Structural analysis of the inactive state of the Escherichia coli DNA polymerase clamp-loader complex
Steven Kazmirski, Marjetka Podobnik, Tanya Weitze [=Freedman], Mike O'Donnell, John Kuriyan (2004) Proc Natl Acad Sci USA. 101(48):16750-16755. PMID:15556993

Clamp-loader complexes are heteropentameric AAA+ ATPases that load sliding clamps onto DNA. The structure of the nucleotide-free Escherichia coli clamp loader had been determined previously and led to the proposal that the clamp-loader cycles between an inactive state, in which the ATPase domains form a closed ring, and an active state that opens up to form a "C" shape. The crystal structure was interpreted as being closer to the active state than the inactive state. The crystal structure of a nucleotide-bound eukaryotic clamp loader [replication factor C (RFC)] revealed a different and more tightly packed spiral organization of the ATPase domains, raising questions about the significance of the conformation seen earlier for the bacterial clamp loader. We describe crystal structures of the E. coli clamp-loader complex bound to the ATP analog ATPgammaS (at a resolution of 3.5 A) and ADP (at a resolution of 4.1 A). These structures are similar to that of the nucleotide-free clamp-loader complex. Only two of the three functional ATP-binding sites are occupied by ATPgammaS or ADP in these structures, and the bound nucleotides make no interfacial contacts in the complex. These results, along with data from isothermal titration calorimetry, molecular dynamics simulations, and comparison with the RFC structure, suggest that the more open form of the E. coli clamp loader described earlier and in the present work corresponds to a stable inactive state of the clamp loader in which the ATPase domains are prevented from engaging the clamp in the highly cooperative manner seen in the fully ATP-loaded RFC-clamp structure.
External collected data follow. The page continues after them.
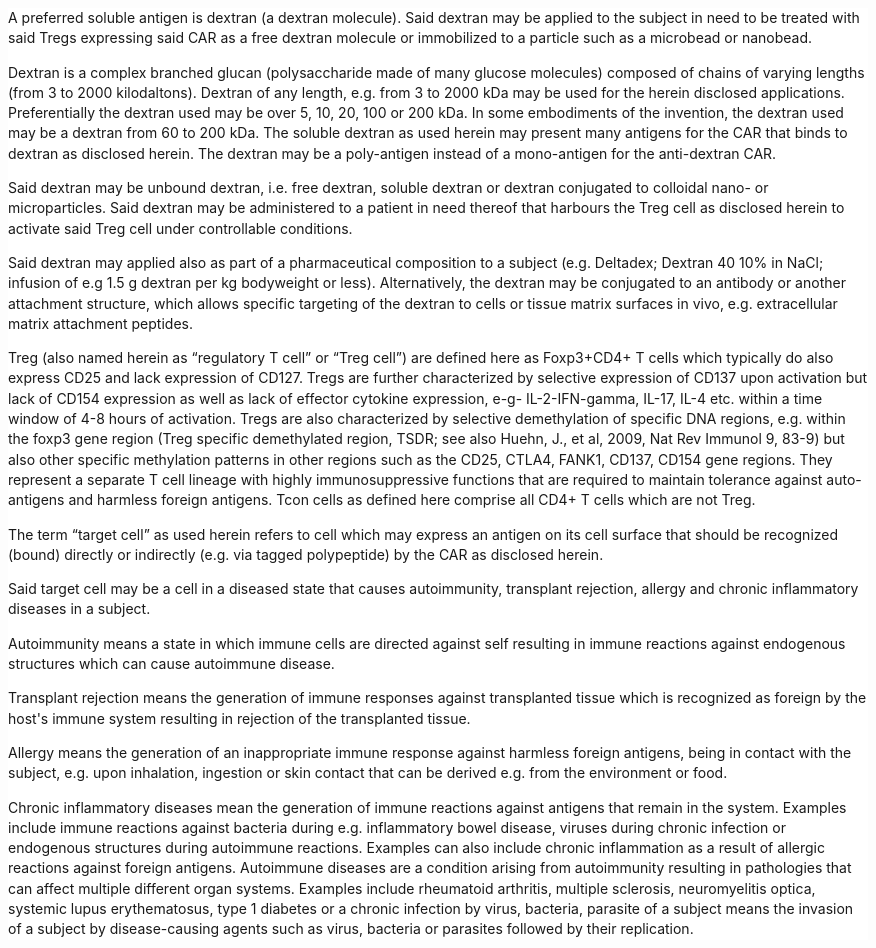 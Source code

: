 A preferred soluble antigen is dextran (a dextran molecule). Said dextran may be applied to the subject in need to be treated with said Tregs expressing said CAR as a free dextran molecule or immobilized to a particle such as a microbead or nanobead.

Dextran is a complex branched glucan (polysaccharide made of many glucose molecules) composed of chains of varying lengths (from 3 to 2000 kilodaltons). Dextran of any length, e.g. from 3 to 2000 kDa may be used for the herein disclosed applications. Preferentially the dextran used may be over 5, 10, 20, 100 or 200 kDa. In some embodiments of the invention, the dextran used may be a dextran from 60 to 200 kDa. The soluble dextran as used herein may present many antigens for the CAR that binds to dextran as disclosed herein. The dextran may be a poly-antigen instead of a mono-antigen for the anti-dextran CAR.

Said dextran may be unbound dextran, i.e. free dextran, soluble dextran or dextran conjugated to colloidal nano- or microparticles. Said dextran may be administered to a patient in need thereof that harbours the Treg cell as disclosed herein to activate said Treg cell under controllable conditions.

Said dextran may applied also as part of a pharmaceutical composition to a subject (e.g. Deltadex; Dextran 40 10% in NaCl; infusion of e.g 1.5 g dextran per kg bodyweight or less). Alternatively, the dextran may be conjugated to an antibody or another attachment structure, which allows specific targeting of the dextran to cells or tissue matrix surfaces in vivo, e.g. extracellular matrix attachment peptides.

Treg (also named herein as “regulatory T cell” or “Treg cell”) are defined here as Foxp3+CD4+ T cells which typically do also express CD25 and lack expression of CD127. Tregs are further characterized by selective expression of CD137 upon activation but lack of CD154 expression as well as lack of effector cytokine expression, e-g- IL-2-IFN-gamma, IL-17, IL-4 etc. within a time window of 4-8 hours of activation. Tregs are also characterized by selective demethylation of specific DNA regions, e.g. within the foxp3 gene region (Treg specific demethylated region, TSDR; see also Huehn, J., et al, 2009, Nat Rev Immunol 9, 83-9) but also other specific methylation patterns in other regions such as the CD25, CTLA4, FANK1, CD137, CD154 gene regions. They represent a separate T cell lineage with highly immunosuppressive functions that are required to maintain tolerance against auto-antigens and harmless foreign antigens. Tcon cells as defined here comprise all CD4+ T cells which are not Treg.

The term “target cell” as used herein refers to cell which may express an antigen on its cell surface that should be recognized (bound) directly or indirectly (e.g. via tagged polypeptide) by the CAR as disclosed herein.

Said target cell may be a cell in a diseased state that causes autoimmunity, transplant rejection, allergy and chronic inflammatory diseases in a subject.

Autoimmunity means a state in which immune cells are directed against self resulting in immune reactions against endogenous structures which can cause autoimmune disease.

Transplant rejection means the generation of immune responses against transplanted tissue which is recognized as foreign by the host's immune system resulting in rejection of the transplanted tissue.

Allergy means the generation of an inappropriate immune response against harmless foreign antigens, being in contact with the subject, e.g. upon inhalation, ingestion or skin contact that can be derived e.g. from the environment or food.

Chronic inflammatory diseases mean the generation of immune reactions against antigens that remain in the system. Examples include immune reactions against bacteria during e.g. inflammatory bowel disease, viruses during chronic infection or endogenous structures during autoimmune reactions. Examples can also include chronic inflammation as a result of allergic reactions against foreign antigens. Autoimmune diseases are a condition arising from autoimmunity resulting in pathologies that can affect multiple different organ systems. Examples include rheumatoid arthritis, multiple sclerosis, neuromyelitis optica, systemic lupus erythematosus, type 1 diabetes or a chronic infection by virus, bacteria, parasite of a subject means the invasion of a subject by disease-causing agents such as virus, bacteria or parasites followed by their replication.
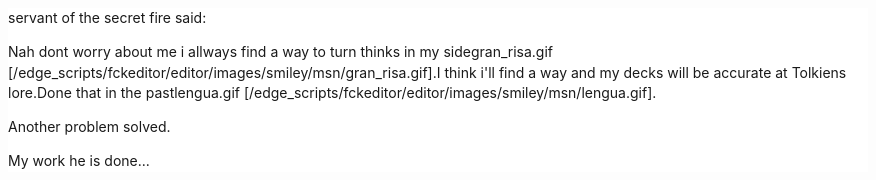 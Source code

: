 servant of the secret fire said:

Nah dont worry about me i allways find a way to turn thinks in my sidegran_risa.gif [/edge_scripts/fckeditor/editor/images/smiley/msn/gran_risa.gif].I think i'll find a way and my decks will be accurate at Tolkiens lore.Done that in the pastlengua.gif [/edge_scripts/fckeditor/editor/images/smiley/msn/lengua.gif].



Another problem solved.

My work he is done...

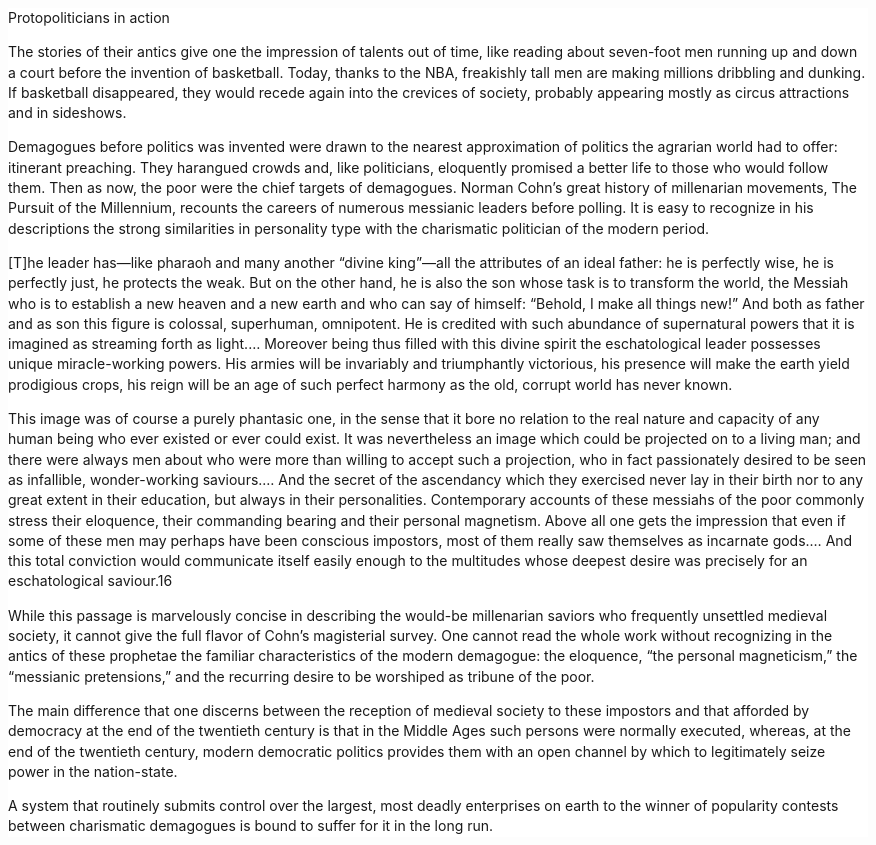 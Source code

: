 



Protopoliticians in action


The stories of their antics give one the impression of talents out of time, like reading about seven-foot men running up and down a court before the invention of basketball. Today, thanks to the NBA, freakishly tall men are making millions dribbling and dunking. If basketball disappeared, they would recede again into the crevices of society, probably appearing mostly as circus attractions and in sideshows.

Demagogues before politics was invented were drawn to the nearest approximation of politics the agrarian world had to offer: itinerant preaching. They harangued crowds and, like politicians, eloquently promised a better life to those who would follow them. Then as now, the poor were the chief targets of demagogues. Norman Cohn’s great history of millenarian movements, The Pursuit of the Millennium, recounts the careers of numerous messianic leaders before polling. It is easy to recognize in his descriptions the strong similarities in personality type with the charismatic politician of the modern period.

[T]he leader has—like pharaoh and many another “divine king”—all the attributes of an ideal father: he is perfectly wise, he is perfectly just, he protects the weak. But on the other hand, he is also the son whose task is to transform the world, the Messiah who is to establish a new heaven and a new earth and who can say of himself: “Behold, I make all things new!” And both as father and as son this figure is colossal, superhuman, omnipotent. He is credited with such abundance of supernatural powers that it is imagined as streaming forth as light.… Moreover being thus filled with this divine spirit the eschatological leader possesses unique miracle-working powers. His armies will be invariably and triumphantly victorious, his presence will make the earth yield prodigious crops, his reign will be an age of such perfect harmony as the old, corrupt world has never known.

This image was of course a purely phantasic one, in the sense that it bore no relation to the real nature and capacity of any human being who ever existed or ever could exist. It was nevertheless an image which could be projected on to a living man; and there were always men about who were more than willing to accept such a projection, who in fact passionately desired to be seen as infallible, wonder-working saviours.… And the secret of the ascendancy which they exercised never lay in their birth nor to any great extent in their education, but always in their personalities. Contemporary accounts of these messiahs of the poor commonly stress their eloquence, their commanding bearing and their personal magnetism. Above all one gets the impression that even if some of these men may perhaps have been conscious impostors, most of them really saw themselves as incarnate gods.… And this total conviction would communicate itself easily enough to the multitudes whose deepest desire was precisely for an eschatological saviour.16



While this passage is marvelously concise in describing the would-be millenarian saviors who frequently unsettled medieval society, it cannot give the full flavor of Cohn’s magisterial survey. One cannot read the whole work without recognizing in the antics of these prophetae the familiar characteristics of the modern demagogue: the eloquence, “the personal magneticism,” the “messianic pretensions,” and the recurring desire to be worshiped as tribune of the poor.

The main difference that one discerns between the reception of medieval society to these impostors and that afforded by democracy at the end of the twentieth century is that in the Middle Ages such persons were normally executed, whereas, at the end of the twentieth century, modern democratic politics provides them with an open channel by which to legitimately seize power in the nation-state.

A system that routinely submits control over the largest, most deadly enterprises on earth to the winner of popularity contests between charismatic demagogues is bound to suffer for it in the long run.
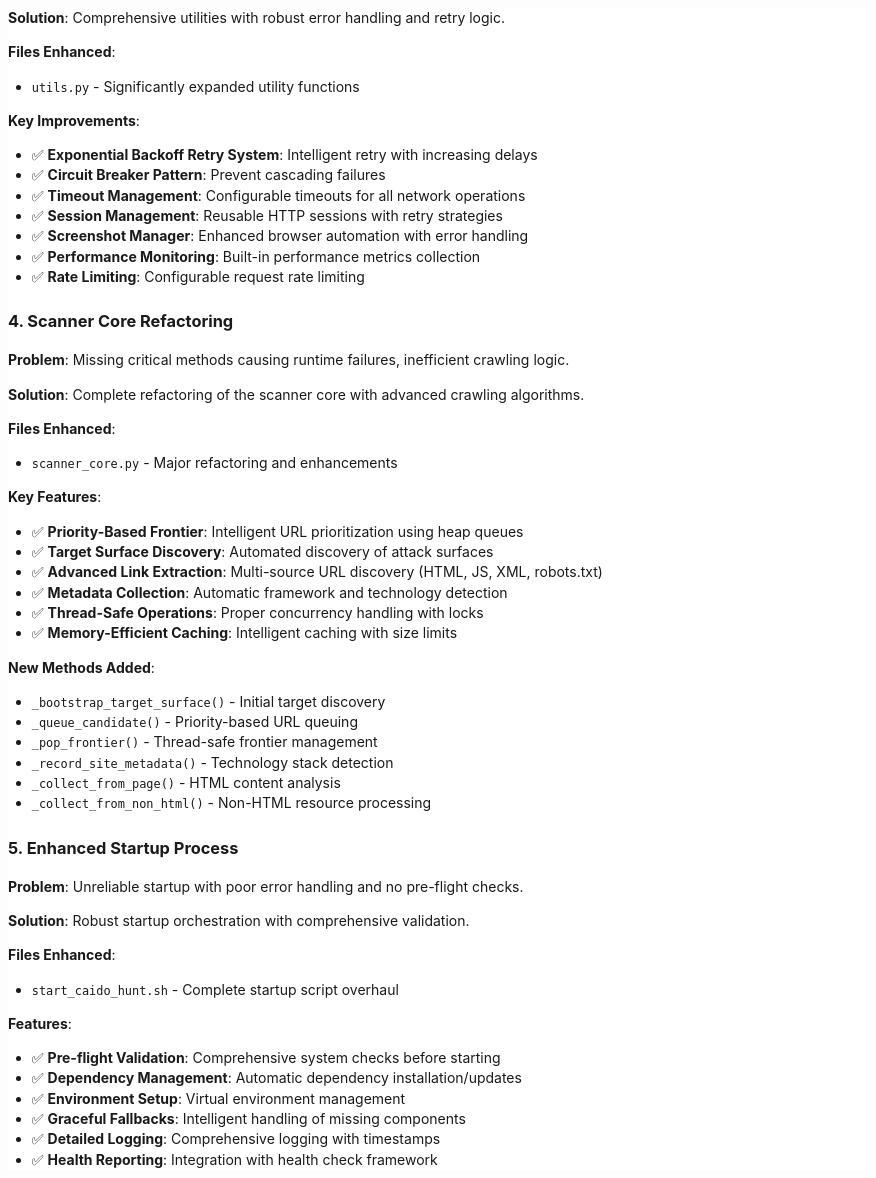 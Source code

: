 **Solution**: Comprehensive utilities with robust error handling and retry logic.

**Files Enhanced**:
- `utils.py` - Significantly expanded utility functions

**Key Improvements**:
- ✅ **Exponential Backoff Retry System**: Intelligent retry with increasing delays
- ✅ **Circuit Breaker Pattern**: Prevent cascading failures
- ✅ **Timeout Management**: Configurable timeouts for all network operations
- ✅ **Session Management**: Reusable HTTP sessions with retry strategies
- ✅ **Screenshot Manager**: Enhanced browser automation with error handling
- ✅ **Performance Monitoring**: Built-in performance metrics collection
- ✅ **Rate Limiting**: Configurable request rate limiting

### 4. Scanner Core Refactoring

**Problem**: Missing critical methods causing runtime failures, inefficient crawling logic.

**Solution**: Complete refactoring of the scanner core with advanced crawling algorithms.

**Files Enhanced**:
- `scanner_core.py` - Major refactoring and enhancements

**Key Features**:
- ✅ **Priority-Based Frontier**: Intelligent URL prioritization using heap queues
- ✅ **Target Surface Discovery**: Automated discovery of attack surfaces
- ✅ **Advanced Link Extraction**: Multi-source URL discovery (HTML, JS, XML, robots.txt)
- ✅ **Metadata Collection**: Automatic framework and technology detection
- ✅ **Thread-Safe Operations**: Proper concurrency handling with locks
- ✅ **Memory-Efficient Caching**: Intelligent caching with size limits

**New Methods Added**:
- `_bootstrap_target_surface()` - Initial target discovery
- `_queue_candidate()` - Priority-based URL queuing
- `_pop_frontier()` - Thread-safe frontier management
- `_record_site_metadata()` - Technology stack detection
- `_collect_from_page()` - HTML content analysis
- `_collect_from_non_html()` - Non-HTML resource processing

### 5. Enhanced Startup Process

**Problem**: Unreliable startup with poor error handling and no pre-flight checks.

**Solution**: Robust startup orchestration with comprehensive validation.

**Files Enhanced**:
- `start_caido_hunt.sh` - Complete startup script overhaul

**Features**:
- ✅ **Pre-flight Validation**: Comprehensive system checks before starting
- ✅ **Dependency Management**: Automatic dependency installation/updates
- ✅ **Environment Setup**: Virtual environment management
- ✅ **Graceful Fallbacks**: Intelligent handling of missing components
- ✅ **Detailed Logging**: Comprehensive logging with timestamps
- ✅ **Health Reporting**: Integration with health check framework
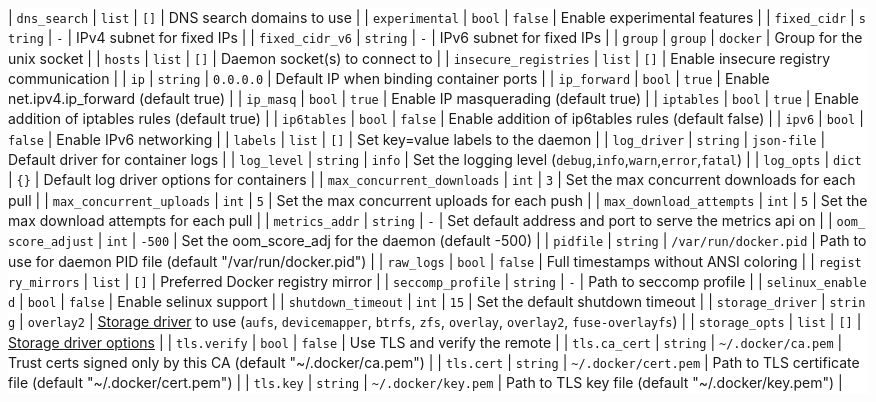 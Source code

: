| `dns_search`               | `list`   | `[]`                  | DNS search domains to use |
| `experimental`             | `bool`   | `false`               | Enable experimental features |
| `fixed_cidr`               | `string` | `-`                   | IPv4 subnet for fixed IPs |
| `fixed_cidr_v6`            | `string` | `-`                   | IPv6 subnet for fixed IPs |
| `group`                    | `group`  | `docker`              | Group for the unix socket |
| `hosts`                    | `list`   | `[]`                  | Daemon socket(s) to connect to |
| `insecure_registries`      | `list`   | `[]`                  | Enable insecure registry communication |
| `ip`                       | `string` | `0.0.0.0`             | Default IP when binding container ports |
| `ip_forward`               | `bool`   | `true`                | Enable net.ipv4.ip_forward (default true) |
| `ip_masq`                  | `bool`   | `true`                | Enable IP masquerading (default true) |
| `iptables`                 | `bool`   | `true`                | Enable addition of iptables rules (default true) |
| `ip6tables`                | `bool`   | `false`               | Enable addition of ip6tables rules (default false) |
| `ipv6`                     | `bool`   | `false`               | Enable IPv6 networking |
| `labels`                   | `list`   | `[]`                  | Set key=value labels to the daemon |
| `log_driver`               | `string` | `json-file`           | Default driver for container logs |
| `log_level`                | `string` | `info`                | Set the logging level (`debug`,`info`,`warn`,`error`,`fatal`) |
| `log_opts`                 | `dict`   | `{}`                  | Default log driver options for containers |
| `max_concurrent_downloads` | `int`    | `3`                   | Set the max concurrent downloads for each pull |
| `max_concurrent_uploads`   | `int`    | `5`                   | Set the max concurrent uploads for each push |
| `max_download_attempts`    | `int`    | `5`                   | Set the max download attempts for each pull |
| `metrics_addr`             | `string` | `-`                   | Set default address and port to serve the metrics api on |
| `oom_score_adjust`         | `int`    | `-500`                | Set the oom_score_adj for the daemon (default -500) |
| `pidfile`                  | `string` | `/var/run/docker.pid` | Path to use for daemon PID file (default "/var/run/docker.pid") |
| `raw_logs`                 | `bool`   | `false`               | Full timestamps without ANSI coloring |
| `registry_mirrors`         | `list`   | `[]`                  | Preferred Docker registry mirror |
| `seccomp_profile`          | `string` | `-`                   | Path to seccomp profile |
| `selinux_enabled`          | `bool`   | `false`               | Enable selinux support |
| `shutdown_timeout`         | `int`    | `15`                  | Set the default shutdown timeout |
| `storage_driver`           | `string` | `overlay2`            | [Storage driver](https://docs.docker.com/engine/reference/commandline/dockerd/#daemon-storage-driver) to use (`aufs`, `devicemapper`, `btrfs`, `zfs`, `overlay`, `overlay2`, `fuse-overlayfs`) |
| `storage_opts`             | `list`   | `[]`                  | [Storage driver options](https://docs.docker.com/engine/reference/commandline/dockerd/#options-per-storage-driver) |
| `tls.verify`               | `bool`   | `false`               | Use TLS and verify the remote |
| `tls.ca_cert`              | `string` | `~/.docker/ca.pem`    | Trust certs signed only by this CA (default "~/.docker/ca.pem") |
| `tls.cert`                 | `string` | `~/.docker/cert.pem`  | Path to TLS certificate file (default "~/.docker/cert.pem") |
| `tls.key`                  | `string` | `~/.docker/key.pem`   | Path to TLS key file (default "~/.docker/key.pem") |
Nucleotide-induced conformational changes in an isolated Escherichia coli DNA polymerase III clamp loader subunit
Marjetka Podobnik, Tanya Weitze [=Freedman], Mike O'Donnell, John Kuriyan (2003) Structure. 11(3):253-263. PMID:12623013

Sliding clamps are loaded onto DNA by ATP-driven clamp loader complexes. The structure of the E. coli clamp loader in a nucleotide-free state has been determined previously. We now report crystal structures of a truncated form of the isolated gamma-ATPase subunit, gamma(1-243), of the E. coli clamp loader, in nucleotide-free and bound forms. The gamma subunit adopts a defined conformation when empty, in which the nucleotide binding site is blocked. The binding of either ATPgammaS or ADP, which are shown to bind with equal affinity to gamma(1-243), induces a change in the relative orientation of the two domains such that nucleotides can be accommodated. This change would break one of the gamma:gamma interfaces seen in the empty clamp loader complex, and may represent one step in the activation process.